___ Provided material ___

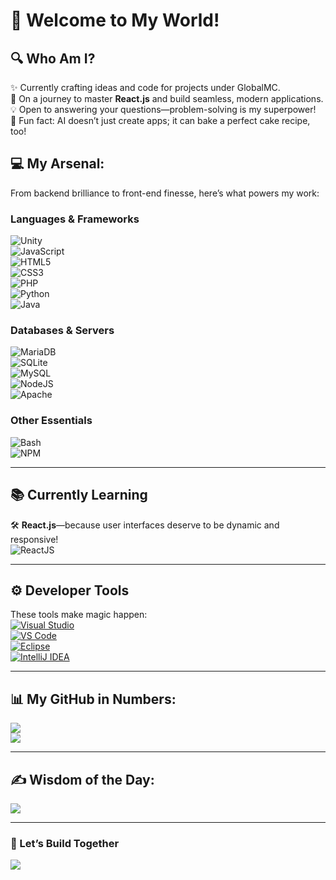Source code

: # 🌟 Welcome to My World!  

## 🔍 Who Am I?  
✨ Currently crafting ideas and code for projects under GlobalMC.<br>🌱 On a journey to master **React.js** and build seamless, modern applications.<br>💡 Open to answering your questions—problem-solving is my superpower!<br>🎉 Fun fact: AI doesn’t just create apps; it can bake a perfect cake recipe, too!  

## 💻 My Arsenal:  
From backend brilliance to front-end finesse, here’s what powers my work:  
### **Languages & Frameworks**  
![Unity](https://img.shields.io/badge/Unity-100000?style=flat-square&logo=unity&logoColor=white)  
![JavaScript](https://img.shields.io/badge/javascript-%23323330.svg?style=for-the-badge&logo=javascript&logoColor=%23F7DF1E)  
![HTML5](https://img.shields.io/badge/html5-%23E34F26.svg?style=for-the-badge&logo=html5&logoColor=white)  
![CSS3](https://img.shields.io/badge/CSS-239120?&style=for-the-badge&logo=css3&logoColor=white)  
![PHP](https://img.shields.io/badge/PHP-777BB4?logo=php&logoColor=white)  
![Python](https://img.shields.io/badge/python-3670A0?style=for-the-badge&logo=python&logoColor=ffdd54)  
![Java](https://img.shields.io/badge/Java-ED8B00?style=for-the-badge&logo=openjdk&logoColor=white)  

### **Databases & Servers**  
![MariaDB](https://img.shields.io/badge/MariaDB-003545?style=for-the-badge&logo=mariadb&logoColor=white)  
![SQLite](https://img.shields.io/badge/sqlite-%2307405e.svg?style=for-the-badge&logo=sqlite&logoColor=white)  
![MySQL](https://img.shields.io/badge/mysql-%2307405e.svg?style=for-the-badge&logo=mysql&logoColor=white)  
![NodeJS](https://img.shields.io/badge/node.js-6DA55F?style=for-the-badge&logo=node.js&logoColor=white)  
![Apache](https://img.shields.io/badge/apache-%23D42029.svg?style=for-the-badge&logo=apache&logoColor=white)  

### **Other Essentials**  
![Bash](https://img.shields.io/badge/Bash-4EAA25?logo=gnubash&logoColor=fff)  
![NPM](https://img.shields.io/badge/NPM-%23CB3837.svg?style=for-the-badge&logo=npm&logoColor=white)  

---

## 📚 Currently Learning  
🛠️ **React.js**—because user interfaces deserve to be dynamic and responsive!  
![ReactJS](https://img.shields.io/badge/-ReactJs-61DAFB?logo=react&logoColor=white&style=for-the-badge)  

---

## ⚙️ Developer Tools  
These tools make magic happen:  
[![Visual Studio](https://custom-icon-badges.demolab.com/badge/Visual%20Studio-5C2D91.svg?&logo=visual-studio&logoColor=white)](#)  
[![VS Code](https://custom-icon-badges.demolab.com/badge/Visual%20Studio%20Code-0078d7.svg?logo=vsc&logoColor=white)](#)  
[![Eclipse](https://img.shields.io/badge/Eclipse-FE7A16.svg?logo=Eclipse&logoColor=white)](#)  
[![IntelliJ IDEA](https://img.shields.io/badge/IntelliJIDEA-000000.svg?logo=intellij-idea&logoColor=white)](#)  

---

## 📊 My GitHub in Numbers:  
![](https://github-readme-streak-stats.herokuapp.com/?user=SignG3T&theme=dark&hide_border=false)  
![](https://github-readme-stats.vercel.app/api/top-langs/?username=SignG3T&theme=dark&hide_border=false&include_all_commits=true&count_private=true&layout=compact)  

---

## ✍️ Wisdom of the Day:  
![](https://quotes-github-readme.vercel.app/api?type=horizontal&theme=radical)  

---

### 🚀 Let’s Build Together  
[![](https://visitcount.itsvg.in/api?id=SignG3T&icon=0&color=0)](https://visitcount.itsvg.in)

___

__Assigned task__:
No picture is to appear in the copy; every entry above is otherwise to be printed verbatim.

__Answer for this exercise__:
Source code

: # 🌟 Welcome to My World!  

## 🔍 Who Am I?  
✨ Currently crafting ideas and code for projects under GlobalMC.<br>🌱 On a journey to master **React.js** and build seamless, modern applications.<br>💡 Open to answering your questions—problem-solving is my superpower!<br>🎉 Fun fact: AI doesn’t just create apps; it can bake a perfect cake recipe, too!  

## 💻 My Arsenal:  
From backend brilliance to front-end finesse, here’s what powers my work:  
### **Languages & Frameworks**  
![Unity](https://img.shields.io/badge/Unity-100000?style=flat-square&logo=unity&logoColor=white)  
![JavaScript](https://img.shields.io/badge/javascript-%23323330.svg?style=for-the-badge&logo=javascript&logoColor=%23F7DF1E)  
![HTML5](https://img.shields.io/badge/html5-%23E34F26.svg?style=for-the-badge&logo=html5&logoColor=white)  
![CSS3](https://img.shields.io/badge/CSS-239120?&style=for-the-badge&logo=css3&logoColor=white)  
![PHP](https://img.shields.io/badge/PHP-777BB4?logo=php&logoColor=white)  
![Python](https://img.shields.io/badge/python-3670A0?style=for-the-badge&logo=python&logoColor=ffdd54)  
![Java](https://img.shields.io/badge/Java-ED8B00?style=for-the-badge&logo=openjdk&logoColor=white)  

### **Databases & Servers**  
![MariaDB](https://img.shields.io/badge/MariaDB-003545?style=for-the-badge&logo=mariadb&logoColor=white)  
![SQLite](https://img.shields.io/badge/sqlite-%2307405e.svg?style=for-the-badge&logo=sqlite&logoColor=white)  
![MySQL](https://img.shields.io/badge/mysql-%2307405e.svg?style=for-the-badge&logo=mysql&logoColor=white)  
![NodeJS](https://img.shields.io/badge/node.js-6DA55F?style=for-the-badge&logo=node.js&logoColor=white)  
![Apache](https://img.shields.io/badge/apache-%23D42029.svg?style=for-the-badge&logo=apache&logoColor=white)  

### **Other Essentials**  
![Bash](https://img.shields.io/badge/Bash-4EAA25?logo=gnubash&logoColor=fff)  
![NPM](https://img.shields.io/badge/NPM-%23CB3837.svg?style=for-the-badge&logo=npm&logoColor=white)  

---

## 📚 Currently Learning  
🛠️ **React.js**—because user interfaces deserve to be dynamic and responsive!  
![ReactJS](https://img.shields.io/badge/-ReactJs-61DAFB?logo=react&logoColor=white&style=for-the-badge)  

---

## ⚙️ Developer Tools  
These tools make magic happen:  
[![Visual Studio](https://custom-icon-badges.demolab.com/badge/Visual%20Studio-5C2D91.svg?&logo=visual-studio&logoColor=white)](#)  
[![VS Code](https://custom-icon-badges.demolab.com/badge/Visual%20Studio%20Code-0078d7.svg?logo=vsc&logoColor=white)](#)  
[![Eclipse](https://img.shields.io/badge/Eclipse-FE7A16.svg?logo=Eclipse&logoColor=white)](#)  
[![IntelliJ IDEA](https://img.shields.io/badge/IntelliJIDEA-000000.svg?logo=intellij-idea&logoColor=white)](#)  

---

## 📊 My GitHub in Numbers:  
![](https://github-readme-streak-stats.herokuapp.com/?user=SignG3T&theme=dark&hide_border=false)  
![](https://github-readme-stats.vercel.app/api/top-langs/?username=SignG3T&theme=dark&hide_border=false&include_all_commits=true&count_private=true&layout=compact)  

---

## ✍️ Wisdom of the Day:  
![](https://quotes-github-readme.vercel.app/api?type=horizontal&theme=radical)  

---

### 🚀 Let’s Build Together  
[![](https://visitcount.itsvg.in/api?id=SignG3T&icon=0&color=0)](https://visitcount.itsvg.in)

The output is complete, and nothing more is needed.